Creating Customized Aggregate Labels

You may have noticed that the final result includes custom labels in the aggregate rows, such as “Total for ABNEY, RAFAEL”.  These were produced by placing the above statement within a subquery and selecting from it.  A Null value signifies an aggregate row and is populated with a “Total” label.

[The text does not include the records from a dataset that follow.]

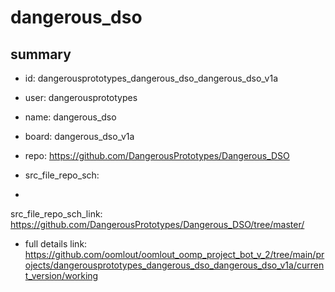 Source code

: # dangerous_dso
 
## summary 
* id: dangerousprototypes_dangerous_dso_dangerous_dso_v1a
* user: dangerousprototypes
* name: dangerous_dso
* board: dangerous_dso_v1a
* repo: https://github.com/DangerousPrototypes/Dangerous_DSO



* src_file_repo_sch: 
*
 src_file_repo_sch_link: https://github.com/DangerousPrototypes/Dangerous_DSO/tree/master/
* full details link: https://github.com/oomlout/oomlout_oomp_project_bot_v_2/tree/main/projects/dangerousprototypes_dangerous_dso_dangerous_dso_v1a/current_version/working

SELECT CASE WHEN Customer IS NULL AND Year IS NULL THEN 'GRAND TOTAL:' 
             WHEN Year IS NULL THEN CONCAT('Total for ', Customer)
             ELSE Customer 
        END                                                         AS 'Customer',
        CASE WHEN Year IS NULL THEN ''
             ELSE Year
        END                                                         AS 'Year',
        Jan,  
        -- month fields...
        D                                                           AS 'Dec',
        TOTAL
 FROM  
  ( SELECT 
      CONCAT(CU.last_name, ', ', CU.first_name)                     AS 'Customer',  
      YEAR(rental_date)                                             AS 'Year',
      -- month fields...
      COUNT(CASE WHEN MONTH(rental_date) = 12 THEN rental_date END) AS 'D',
      COUNT(rental_date)                                            AS 'TOTAL'
      FROM 
   rental R 
        LEFT JOIN sakila.customer CU ON R.customer_id = CU.customer_id
 GROUP BY customer, year
 WITH ROLLUP ) as fields;
 
 

Conclusion

Being fixed units, time intervals are the ideal column data in crosstab queries. The only time that you may want to consider assigning them to rows is if the related field is also fixed.  For example, if you were generating a crosstab of sales for each office, the latter could occupy the columns, since you would know exactly which offices’ sales are being measured.